Introducing the Compass of Shame
EMDR for Complex TraumaSo now I want to introduce you to the Compass of Shame. This is a map that comes from Donald Nathanson. If you were to imagine a compass north, south, east, west and on each of those directions you have a different response pattern to shame. That's the compass of shame. So up top we've got withdrawal. When people feel shame, they pull into themselves. They withdraw.
They pull away and down. At the bottom, we have the more active response of avoidance rather than pulling inward, people go outward. They avoid. They take flight. They flee. They become promiscuous. They do drugs. They become workaholics. Right? They do whatever they can do that gets them away from that internal feeling of shame. Another response to shame is to attack self. That's probably the response we as therapists are most familiar with.
Clients who come in and they say, I hate myself. I'm so ashamed. I feel so guilty. Right? And they collapse in on themselves. Attacking themselves. I'm so stupid, I'm so bad, it's my fault. That's another script, another defensive response pattern that we see with shame. And then on the opposite side to attack self, we see attack others.

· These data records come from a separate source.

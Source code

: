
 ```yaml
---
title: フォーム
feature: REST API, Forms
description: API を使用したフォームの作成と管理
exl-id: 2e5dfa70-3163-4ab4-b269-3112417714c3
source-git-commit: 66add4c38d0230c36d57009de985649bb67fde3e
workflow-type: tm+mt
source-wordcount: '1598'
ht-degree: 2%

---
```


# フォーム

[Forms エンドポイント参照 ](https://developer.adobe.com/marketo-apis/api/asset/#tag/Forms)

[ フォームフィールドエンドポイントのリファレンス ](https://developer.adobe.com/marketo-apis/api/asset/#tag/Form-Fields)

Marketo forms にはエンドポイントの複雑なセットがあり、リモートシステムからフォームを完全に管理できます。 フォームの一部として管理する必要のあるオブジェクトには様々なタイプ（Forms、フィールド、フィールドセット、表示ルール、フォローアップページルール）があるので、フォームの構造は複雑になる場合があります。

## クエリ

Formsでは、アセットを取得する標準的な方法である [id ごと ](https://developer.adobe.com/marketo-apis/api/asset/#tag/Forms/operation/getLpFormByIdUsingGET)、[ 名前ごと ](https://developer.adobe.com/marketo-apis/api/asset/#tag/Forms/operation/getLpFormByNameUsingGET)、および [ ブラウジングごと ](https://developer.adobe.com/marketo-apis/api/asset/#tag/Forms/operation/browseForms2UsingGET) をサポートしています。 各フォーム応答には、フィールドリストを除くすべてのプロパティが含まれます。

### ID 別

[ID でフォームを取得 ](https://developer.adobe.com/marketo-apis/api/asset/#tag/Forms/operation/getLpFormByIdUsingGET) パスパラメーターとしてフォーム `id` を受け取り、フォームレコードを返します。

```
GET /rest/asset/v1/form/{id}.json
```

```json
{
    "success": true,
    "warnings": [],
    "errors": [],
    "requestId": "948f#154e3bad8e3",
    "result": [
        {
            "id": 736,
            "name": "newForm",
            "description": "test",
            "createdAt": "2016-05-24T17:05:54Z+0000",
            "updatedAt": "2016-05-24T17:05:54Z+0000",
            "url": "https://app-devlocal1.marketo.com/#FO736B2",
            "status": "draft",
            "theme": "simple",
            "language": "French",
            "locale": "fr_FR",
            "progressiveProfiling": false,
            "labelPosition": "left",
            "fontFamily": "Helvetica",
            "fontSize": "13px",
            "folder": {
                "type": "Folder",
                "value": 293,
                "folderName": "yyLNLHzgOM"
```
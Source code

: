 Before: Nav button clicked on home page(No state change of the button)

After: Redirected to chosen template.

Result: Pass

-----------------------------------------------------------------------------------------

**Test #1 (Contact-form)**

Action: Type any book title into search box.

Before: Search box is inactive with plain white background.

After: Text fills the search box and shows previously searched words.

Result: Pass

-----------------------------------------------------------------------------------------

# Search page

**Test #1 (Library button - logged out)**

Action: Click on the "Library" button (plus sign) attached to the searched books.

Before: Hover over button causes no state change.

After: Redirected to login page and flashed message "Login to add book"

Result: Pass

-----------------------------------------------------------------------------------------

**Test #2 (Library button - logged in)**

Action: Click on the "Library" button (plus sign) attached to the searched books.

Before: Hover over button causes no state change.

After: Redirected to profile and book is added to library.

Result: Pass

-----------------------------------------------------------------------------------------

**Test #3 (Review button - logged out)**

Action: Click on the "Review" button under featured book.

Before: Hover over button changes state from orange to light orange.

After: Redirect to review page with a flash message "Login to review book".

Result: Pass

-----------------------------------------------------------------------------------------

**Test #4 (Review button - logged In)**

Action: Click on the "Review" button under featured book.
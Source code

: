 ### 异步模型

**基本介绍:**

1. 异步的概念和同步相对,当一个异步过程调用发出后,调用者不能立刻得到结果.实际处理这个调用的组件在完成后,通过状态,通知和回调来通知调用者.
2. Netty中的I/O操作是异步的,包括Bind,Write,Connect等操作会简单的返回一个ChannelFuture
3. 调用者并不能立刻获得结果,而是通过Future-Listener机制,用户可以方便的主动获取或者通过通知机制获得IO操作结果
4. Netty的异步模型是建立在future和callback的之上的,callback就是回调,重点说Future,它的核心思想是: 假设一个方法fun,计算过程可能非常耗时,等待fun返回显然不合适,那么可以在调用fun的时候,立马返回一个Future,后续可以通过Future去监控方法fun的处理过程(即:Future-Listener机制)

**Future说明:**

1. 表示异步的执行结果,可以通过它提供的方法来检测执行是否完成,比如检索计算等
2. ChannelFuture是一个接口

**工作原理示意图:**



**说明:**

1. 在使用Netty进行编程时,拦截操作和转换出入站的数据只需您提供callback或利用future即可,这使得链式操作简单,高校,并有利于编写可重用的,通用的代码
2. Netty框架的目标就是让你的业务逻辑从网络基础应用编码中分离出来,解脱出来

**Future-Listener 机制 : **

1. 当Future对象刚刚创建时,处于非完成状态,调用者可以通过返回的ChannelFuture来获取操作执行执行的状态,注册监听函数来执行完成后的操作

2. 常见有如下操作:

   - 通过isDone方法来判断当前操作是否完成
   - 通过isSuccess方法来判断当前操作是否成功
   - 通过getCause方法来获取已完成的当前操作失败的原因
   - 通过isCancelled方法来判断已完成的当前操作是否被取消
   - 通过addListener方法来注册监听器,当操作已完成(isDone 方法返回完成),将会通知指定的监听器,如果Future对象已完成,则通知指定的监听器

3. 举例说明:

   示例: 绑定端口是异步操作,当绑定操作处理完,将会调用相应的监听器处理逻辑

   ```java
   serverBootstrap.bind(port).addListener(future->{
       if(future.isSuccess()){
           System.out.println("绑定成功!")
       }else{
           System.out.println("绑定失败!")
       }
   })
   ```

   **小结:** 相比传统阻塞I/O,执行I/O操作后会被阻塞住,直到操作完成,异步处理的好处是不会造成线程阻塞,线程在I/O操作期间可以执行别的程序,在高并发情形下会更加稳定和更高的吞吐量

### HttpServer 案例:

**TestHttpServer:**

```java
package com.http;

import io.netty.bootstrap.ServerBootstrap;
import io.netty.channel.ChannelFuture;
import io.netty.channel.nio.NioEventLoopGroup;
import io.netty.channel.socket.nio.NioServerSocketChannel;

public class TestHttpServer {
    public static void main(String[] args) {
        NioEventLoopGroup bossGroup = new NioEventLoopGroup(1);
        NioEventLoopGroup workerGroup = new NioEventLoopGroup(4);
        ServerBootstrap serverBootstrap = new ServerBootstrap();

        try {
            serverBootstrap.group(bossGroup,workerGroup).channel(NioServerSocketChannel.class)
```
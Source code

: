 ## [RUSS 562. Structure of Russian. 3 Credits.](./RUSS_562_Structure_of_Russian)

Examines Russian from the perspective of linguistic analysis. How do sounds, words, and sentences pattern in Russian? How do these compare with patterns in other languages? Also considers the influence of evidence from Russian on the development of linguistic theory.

So these are the clients who are trying to get away from their own sense of shame by attacking others. These are the bullies out there in the world. These are the people who are externalizing their rage rather than closing in on themselves. So we've got four patterns, four responses, four scripts that are related to shame. I find that it's very very helpful to keep these patterns in mind because a client may come in to session and they're full of rage and they're yelling about this or that, blaming other people for this or that.
Your first thought might not be shame is at the core. Right? You're going to be thinking, oh, we got to work on anger. But in fact if you can hold the idea that shame is possibly at the core here, is the core affect and the anger is a secondary affect or a defensive affect. You are going to be able to explore the origins of the difficulties that the client is having in a way that will likely lead you to old memories, past memories that are going to allow you to do some transformative work to help the person sitting with you.